Ecology is a branch of natural sciences which deals with organisms and their relationship to each other as well as their surroundings. Yoga is a science and a practice which allows us to be more in tune with ourselves and our surrounds in a harmonious manner.
Prakriti is nature and earth is a vital component of external nature. Earth, one of the pancha bhutas or five elements plays a vital role in our existence and survival. Though other elements – water, wind, fire and space are important, our body and planet earth are composed of mass, or earth. Fruits, vegetables, grains, etc., which we eat grow on earth and we literally consume earth in order to maintain our system. From the Yoga perspective, we are part earth; whatever we consume from earth turns into fuel for the system. Therefore, preserving our habitat is akin to preserving ourselves.
Ecological principles as we know today are embedded within Maharishi Patanjali’s Ashta-anga Yoga, or the eight-limbed path. For example, the first two steps – Yama and Niyama stress discipline towards ourselves and others, and this discipline includes concepts which are relevant to ecology. Contentment, non-coveting, regulating greed, and showing reverence to the larger existence can be applied to ecology.
In order for us to live in harmony with nature we could examine our attitudes toward political issues such as the environment and climate change. Are our behaviors in congruence with ecology, harmony and Yoga? Deforestation, contamination of land and water due to industry waste and disposing of other harmful pollutants lead to scientific challenges and general disharmony. Yogic principles of preservation, discipline towards the earth – planting trees, agroforestry, use of solar and wind power, preventing desertification, being mindful about plastic use, awareness about carbon footprint, conserving soil, etc., highlight our interconnectedness with our planet.

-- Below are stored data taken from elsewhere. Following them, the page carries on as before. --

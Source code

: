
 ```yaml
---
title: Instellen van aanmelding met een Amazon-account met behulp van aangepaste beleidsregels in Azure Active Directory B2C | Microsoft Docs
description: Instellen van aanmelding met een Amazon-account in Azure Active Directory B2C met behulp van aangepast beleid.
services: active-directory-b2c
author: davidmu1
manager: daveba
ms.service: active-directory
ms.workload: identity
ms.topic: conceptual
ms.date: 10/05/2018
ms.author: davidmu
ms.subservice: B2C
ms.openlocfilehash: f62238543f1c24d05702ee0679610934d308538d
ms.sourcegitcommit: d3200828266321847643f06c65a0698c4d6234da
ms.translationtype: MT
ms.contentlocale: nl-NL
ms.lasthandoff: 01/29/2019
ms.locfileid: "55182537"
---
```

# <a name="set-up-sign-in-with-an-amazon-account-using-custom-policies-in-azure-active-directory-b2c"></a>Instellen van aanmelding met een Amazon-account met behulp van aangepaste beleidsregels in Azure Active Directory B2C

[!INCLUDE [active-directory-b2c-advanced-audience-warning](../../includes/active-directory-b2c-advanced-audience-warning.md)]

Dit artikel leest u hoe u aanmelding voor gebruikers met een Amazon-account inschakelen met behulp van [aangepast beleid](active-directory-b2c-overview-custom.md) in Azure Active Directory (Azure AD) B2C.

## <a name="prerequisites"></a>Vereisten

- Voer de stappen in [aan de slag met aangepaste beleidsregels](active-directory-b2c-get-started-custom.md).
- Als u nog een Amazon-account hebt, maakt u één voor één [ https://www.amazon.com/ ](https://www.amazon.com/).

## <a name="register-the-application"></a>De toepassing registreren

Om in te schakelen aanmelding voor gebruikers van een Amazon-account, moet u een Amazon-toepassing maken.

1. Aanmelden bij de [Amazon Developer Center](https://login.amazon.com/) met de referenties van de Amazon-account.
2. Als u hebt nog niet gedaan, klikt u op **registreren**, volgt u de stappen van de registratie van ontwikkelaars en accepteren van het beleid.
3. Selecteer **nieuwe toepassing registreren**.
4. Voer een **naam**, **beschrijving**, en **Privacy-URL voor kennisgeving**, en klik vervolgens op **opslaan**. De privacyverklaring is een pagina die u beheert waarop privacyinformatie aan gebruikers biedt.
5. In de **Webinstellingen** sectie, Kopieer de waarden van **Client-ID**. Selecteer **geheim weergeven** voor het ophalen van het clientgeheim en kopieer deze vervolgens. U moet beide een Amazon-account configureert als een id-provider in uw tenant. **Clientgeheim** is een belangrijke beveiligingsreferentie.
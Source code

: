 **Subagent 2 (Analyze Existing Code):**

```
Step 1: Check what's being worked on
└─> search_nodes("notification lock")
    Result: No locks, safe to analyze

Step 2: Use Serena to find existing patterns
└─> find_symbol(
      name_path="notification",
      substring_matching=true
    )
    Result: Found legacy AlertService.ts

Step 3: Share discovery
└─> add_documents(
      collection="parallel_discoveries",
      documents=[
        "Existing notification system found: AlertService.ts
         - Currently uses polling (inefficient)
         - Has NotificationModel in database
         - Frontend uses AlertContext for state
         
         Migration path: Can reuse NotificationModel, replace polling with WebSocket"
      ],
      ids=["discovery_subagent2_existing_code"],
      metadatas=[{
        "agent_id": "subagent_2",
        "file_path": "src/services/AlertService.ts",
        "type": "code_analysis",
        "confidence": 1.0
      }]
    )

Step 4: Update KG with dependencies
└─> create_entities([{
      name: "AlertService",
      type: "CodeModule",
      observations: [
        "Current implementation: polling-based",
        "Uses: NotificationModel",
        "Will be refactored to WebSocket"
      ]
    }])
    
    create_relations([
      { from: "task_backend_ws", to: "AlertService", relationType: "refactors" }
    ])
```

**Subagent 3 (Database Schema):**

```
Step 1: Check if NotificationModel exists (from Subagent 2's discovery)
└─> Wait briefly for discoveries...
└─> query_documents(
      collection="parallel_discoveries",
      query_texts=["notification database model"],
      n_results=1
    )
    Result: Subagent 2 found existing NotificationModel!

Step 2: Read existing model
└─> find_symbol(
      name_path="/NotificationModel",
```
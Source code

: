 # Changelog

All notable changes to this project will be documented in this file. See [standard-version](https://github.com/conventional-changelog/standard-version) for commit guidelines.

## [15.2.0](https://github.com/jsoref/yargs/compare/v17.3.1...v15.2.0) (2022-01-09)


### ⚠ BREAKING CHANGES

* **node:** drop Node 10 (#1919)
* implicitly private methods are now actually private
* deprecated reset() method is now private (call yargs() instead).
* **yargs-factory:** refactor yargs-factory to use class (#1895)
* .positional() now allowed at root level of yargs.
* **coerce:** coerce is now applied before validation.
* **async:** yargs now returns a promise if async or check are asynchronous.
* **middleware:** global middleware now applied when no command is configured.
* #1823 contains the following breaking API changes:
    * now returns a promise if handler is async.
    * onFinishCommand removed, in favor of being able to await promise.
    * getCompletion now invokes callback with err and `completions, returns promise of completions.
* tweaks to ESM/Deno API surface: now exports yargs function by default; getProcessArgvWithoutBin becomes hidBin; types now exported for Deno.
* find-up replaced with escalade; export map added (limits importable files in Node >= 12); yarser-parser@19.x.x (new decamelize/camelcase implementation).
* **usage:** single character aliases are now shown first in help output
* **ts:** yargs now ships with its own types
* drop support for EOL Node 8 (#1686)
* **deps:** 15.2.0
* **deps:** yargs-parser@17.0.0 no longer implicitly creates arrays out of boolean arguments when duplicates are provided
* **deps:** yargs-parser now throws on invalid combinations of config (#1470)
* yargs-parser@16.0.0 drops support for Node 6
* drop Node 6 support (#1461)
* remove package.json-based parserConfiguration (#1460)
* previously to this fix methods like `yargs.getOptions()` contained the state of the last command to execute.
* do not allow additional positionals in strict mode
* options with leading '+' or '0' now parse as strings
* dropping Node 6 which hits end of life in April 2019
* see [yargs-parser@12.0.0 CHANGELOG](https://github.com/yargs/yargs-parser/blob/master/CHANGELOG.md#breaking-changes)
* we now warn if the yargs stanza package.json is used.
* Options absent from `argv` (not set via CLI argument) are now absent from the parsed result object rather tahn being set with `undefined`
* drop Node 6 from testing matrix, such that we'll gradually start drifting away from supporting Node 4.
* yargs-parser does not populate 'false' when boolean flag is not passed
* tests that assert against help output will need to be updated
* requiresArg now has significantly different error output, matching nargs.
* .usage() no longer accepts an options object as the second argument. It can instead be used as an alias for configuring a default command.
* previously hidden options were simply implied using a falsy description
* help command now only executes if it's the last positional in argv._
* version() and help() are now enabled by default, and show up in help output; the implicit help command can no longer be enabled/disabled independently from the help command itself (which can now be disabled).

It seems that Yoga is driven by consumerism and capitalism given the excessive focus on business and economic aspects of the practice. However, the natural connection between Yoga and the environment is still at the core of Yoga and therefore highly relevant in present times. Most Yoga asanas names are derived from nature. Vrukshasana (tree pose), Matsyendrasana (fish pose), Parvatasana (mountain pose), Ustrasana (camel pose), Baddhakonasana (butterfly pose). This is not by accident; nature and ecology are essential to Yoga.
Yoga Ecology is a budding movement which focuses on elevating our consciousness toward our surroundings. The Pancha Bhutas and the forces of nature are not some obscure concepts; they affect us in many ways. They very much influence our internal and external environment. Thus, it’s important to understand the cosmic relevance of nature and its influence on our day-to-day life.
Protection and preservation as well as reverence towards ecology is essentially Yoga. As nations begin to face issues regarding land irrigation and water shortages, we might see a surge of change in environmental policies from around the world.